Each line in the records that mentions the word "triangle" needs to be listed.

Exercise input Block Start

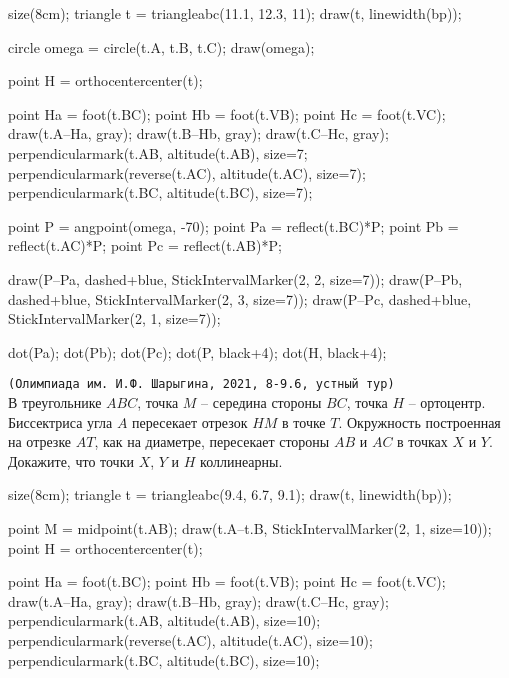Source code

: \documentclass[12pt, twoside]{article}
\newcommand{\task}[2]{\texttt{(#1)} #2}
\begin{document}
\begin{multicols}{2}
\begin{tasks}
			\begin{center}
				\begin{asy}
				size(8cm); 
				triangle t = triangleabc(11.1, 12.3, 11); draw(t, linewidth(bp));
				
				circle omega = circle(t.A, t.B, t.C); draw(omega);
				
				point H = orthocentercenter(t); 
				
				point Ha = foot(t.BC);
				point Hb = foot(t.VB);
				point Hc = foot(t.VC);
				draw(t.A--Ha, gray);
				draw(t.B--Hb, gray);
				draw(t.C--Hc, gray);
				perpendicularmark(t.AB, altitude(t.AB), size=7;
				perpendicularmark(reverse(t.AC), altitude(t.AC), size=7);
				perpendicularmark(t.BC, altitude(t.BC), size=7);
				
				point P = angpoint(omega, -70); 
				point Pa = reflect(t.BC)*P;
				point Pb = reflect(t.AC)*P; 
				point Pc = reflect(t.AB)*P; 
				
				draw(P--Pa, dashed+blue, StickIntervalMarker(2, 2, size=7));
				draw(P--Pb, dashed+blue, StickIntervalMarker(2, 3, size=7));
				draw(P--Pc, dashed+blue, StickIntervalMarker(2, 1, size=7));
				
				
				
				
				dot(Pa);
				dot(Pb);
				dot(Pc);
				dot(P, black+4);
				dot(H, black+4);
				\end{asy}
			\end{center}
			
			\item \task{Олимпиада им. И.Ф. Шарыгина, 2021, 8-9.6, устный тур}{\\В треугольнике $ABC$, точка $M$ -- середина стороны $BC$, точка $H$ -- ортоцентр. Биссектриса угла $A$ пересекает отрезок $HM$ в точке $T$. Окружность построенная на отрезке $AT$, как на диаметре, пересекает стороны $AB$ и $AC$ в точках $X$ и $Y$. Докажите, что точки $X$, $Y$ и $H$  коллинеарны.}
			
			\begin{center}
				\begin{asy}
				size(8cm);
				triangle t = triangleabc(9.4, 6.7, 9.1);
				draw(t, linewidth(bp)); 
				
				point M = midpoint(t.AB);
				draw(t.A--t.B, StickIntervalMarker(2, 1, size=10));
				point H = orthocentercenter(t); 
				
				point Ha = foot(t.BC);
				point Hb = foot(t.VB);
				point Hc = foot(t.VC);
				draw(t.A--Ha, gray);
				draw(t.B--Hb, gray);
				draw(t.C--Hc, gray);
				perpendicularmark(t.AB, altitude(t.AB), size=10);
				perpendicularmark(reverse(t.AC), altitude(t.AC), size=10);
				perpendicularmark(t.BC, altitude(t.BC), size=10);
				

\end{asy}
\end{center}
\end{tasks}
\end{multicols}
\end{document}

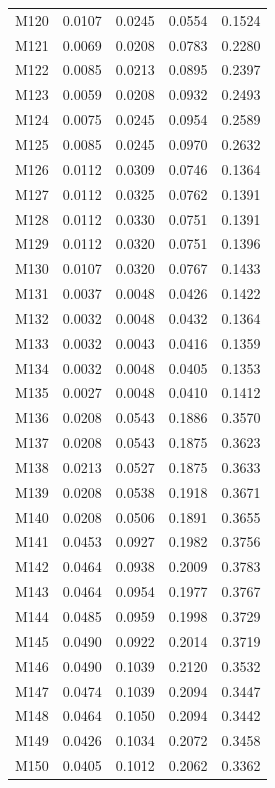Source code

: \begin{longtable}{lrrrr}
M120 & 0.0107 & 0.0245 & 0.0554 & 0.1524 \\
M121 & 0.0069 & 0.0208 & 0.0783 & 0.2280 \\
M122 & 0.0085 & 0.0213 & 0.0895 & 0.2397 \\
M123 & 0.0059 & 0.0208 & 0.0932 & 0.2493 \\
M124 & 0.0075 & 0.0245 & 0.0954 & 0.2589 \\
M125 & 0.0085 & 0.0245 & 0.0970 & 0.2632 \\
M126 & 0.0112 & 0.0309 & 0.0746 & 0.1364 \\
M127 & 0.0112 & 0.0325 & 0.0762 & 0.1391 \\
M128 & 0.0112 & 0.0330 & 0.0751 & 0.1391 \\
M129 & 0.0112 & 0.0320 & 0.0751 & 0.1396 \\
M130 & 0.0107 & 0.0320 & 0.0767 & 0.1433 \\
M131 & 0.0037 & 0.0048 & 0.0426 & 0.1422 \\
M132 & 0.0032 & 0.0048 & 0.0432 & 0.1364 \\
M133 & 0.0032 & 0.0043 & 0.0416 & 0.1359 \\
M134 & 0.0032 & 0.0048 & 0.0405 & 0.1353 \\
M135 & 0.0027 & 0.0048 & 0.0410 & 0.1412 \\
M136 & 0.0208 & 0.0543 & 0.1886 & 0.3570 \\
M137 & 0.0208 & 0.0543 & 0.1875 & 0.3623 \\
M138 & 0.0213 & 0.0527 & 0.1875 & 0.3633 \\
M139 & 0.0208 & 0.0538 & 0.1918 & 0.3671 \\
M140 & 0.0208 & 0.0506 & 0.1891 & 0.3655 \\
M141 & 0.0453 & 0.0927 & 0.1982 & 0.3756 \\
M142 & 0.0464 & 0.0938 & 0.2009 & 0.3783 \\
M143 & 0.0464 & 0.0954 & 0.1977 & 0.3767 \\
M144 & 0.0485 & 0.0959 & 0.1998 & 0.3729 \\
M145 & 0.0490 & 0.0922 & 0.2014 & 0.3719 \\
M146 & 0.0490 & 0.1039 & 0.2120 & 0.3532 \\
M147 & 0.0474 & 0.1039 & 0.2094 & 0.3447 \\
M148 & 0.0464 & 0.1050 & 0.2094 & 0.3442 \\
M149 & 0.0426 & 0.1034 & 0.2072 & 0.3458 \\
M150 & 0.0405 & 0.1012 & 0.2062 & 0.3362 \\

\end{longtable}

Exercise input Block End

__Response to the task__
				triangle t = triangleabc(11.1, 12.3, 11); draw(t, linewidth(bp));
				triangle t = triangleabc(9.4, 6.7, 9.1);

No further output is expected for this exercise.